This thesis consists of two parts which are connected by the central theme of epidemics. In the first part, a website is designed for forecasting the number of cases of COVID-19 in the Netherlands. The forecasting is performed using the Network-Inference-Based Prediction Algorithm (NIPA). The first part of the thesis documents the design process and some of the challenges faced along the way. An explanation of the NIPA algorithm is presented, and its implementation on the website is discussed.
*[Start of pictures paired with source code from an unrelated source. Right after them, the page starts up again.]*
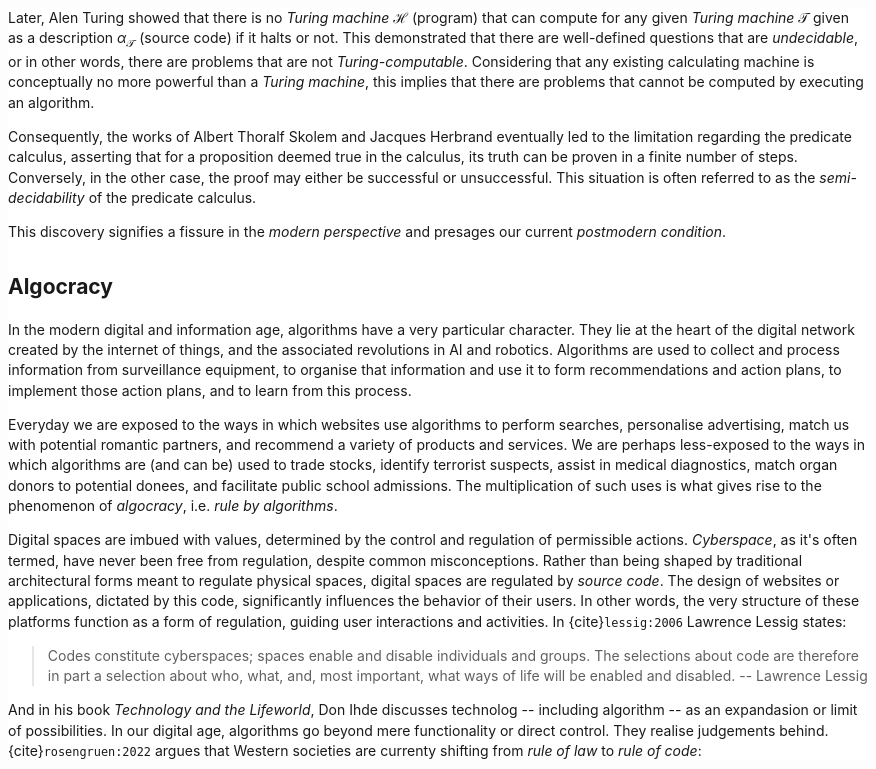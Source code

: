 Later, Alen Turing showed that there is no *Turing machine* $\mathcal{H}$ (program) that can compute for any given *Turing machine* $\mathcal{T}$ given as a description $\alpha_\mathcal{T}$ (source code) if it halts or not.
This demonstrated that there are well-defined questions that are *undecidable*, or in other words, there are problems that are not *Turing-computable*. Considering that any existing calculating machine is conceptually no more powerful than a *Turing machine*, this implies that there are problems that cannot be computed by executing an algorithm.

Consequently, the works of Albert Thoralf Skolem and Jacques Herbrand eventually led to the limitation regarding the predicate calculus, asserting that for a proposition deemed true in the calculus, its truth can be proven in a finite number of steps.
Conversely, in the other case, the proof may either be successful or unsuccessful.
This situation is often referred to as the *semi-decidability* of the predicate calculus.

This discovery signifies a fissure in the *modern perspective* and presages our current *postmodern condition*.

## Algocracy

In the modern digital and information age, algorithms have a very particular character. 
They lie at the heart of the digital network created by the internet of things, and the associated revolutions in AI and robotics. 
Algorithms are used to collect and process information from surveillance equipment, to organise that information and use it to form recommendations and action plans, to implement those action plans, and to learn from this process.

Everyday we are exposed to the ways in which websites use algorithms to perform searches, personalise advertising, match us with potential romantic partners, and recommend a variety of products and services.
We are perhaps less-exposed to the ways in which algorithms are (and can be) used to trade stocks, identify terrorist suspects, assist in medical diagnostics, match organ donors to potential donees, and facilitate public school admissions. 
The multiplication of such uses is what gives rise to the phenomenon of *algocracy*, i.e. *rule by algorithms*.

Digital spaces are imbued with values, determined by the control and regulation of permissible actions.
*Cyberspace*, as it's often termed, have never been free from regulation, despite common misconceptions.
Rather than being shaped by traditional architectural forms meant to regulate physical spaces, digital spaces are regulated by *source code*.
The design of websites or applications, dictated by this code, significantly influences the behavior of their users.
In other words, the very structure of these platforms function as a form of regulation, guiding user interactions and activities.
In {cite}`lessig:2006` Lawrence Lessig states:

>Codes constitute cyberspaces; spaces enable and disable individuals and groups. The selections about code are therefore in part a selection about who, what, and, most important, what ways of life will be enabled and disabled. -- Lawrence Lessig

And in his book *Technology and the Lifeworld*, Don Ihde discusses technolog -- including algorithm -- as an expandasion or limit of possibilities.
In our digital age, algorithms go beyond mere functionality or direct control.
They realise judgements behind.
{cite}`rosengruen:2022` argues that Western societies are currenty shifting from *rule of law* to *rule of code*:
The second part of this thesis shifts the focus to the modeling of mobility processes. Human-to-human transmission is often the dominant viral transmission vector, and therefore the spreading of the virus is inextricably linked to human mobility. The Markov-modulated process (MMP) model has recently been proposed as a novel method for modeling mobility processes. Yang has developed a so-called "aggregated MMP model" which is able to capture several key dynamics of mobility processes with high accuracy. This research builds on Yang's results and proposes the "quantized MMP model" as an extension of Yang's aggregated MMP model. Compared to the aggregated MMP model, the quantized MMP model reduces the number of required states by a factor equal to the quantization step size q, improving the efficiency of the model.

The behavior of the quantized MMP model for different step sizes q is compared with the aggregated MMP model. The results show that the quantization error has zero mean, allowing the quantized MMP model to achieve similarly high model accuracy. The SIR dynamics of the quantized MMP model for different step sizes are tested extensively and the disease spreading performance is compared with the mobility process. The suitability of the MMP model for forecasting the evolution of epidemics is evaluated and discussed.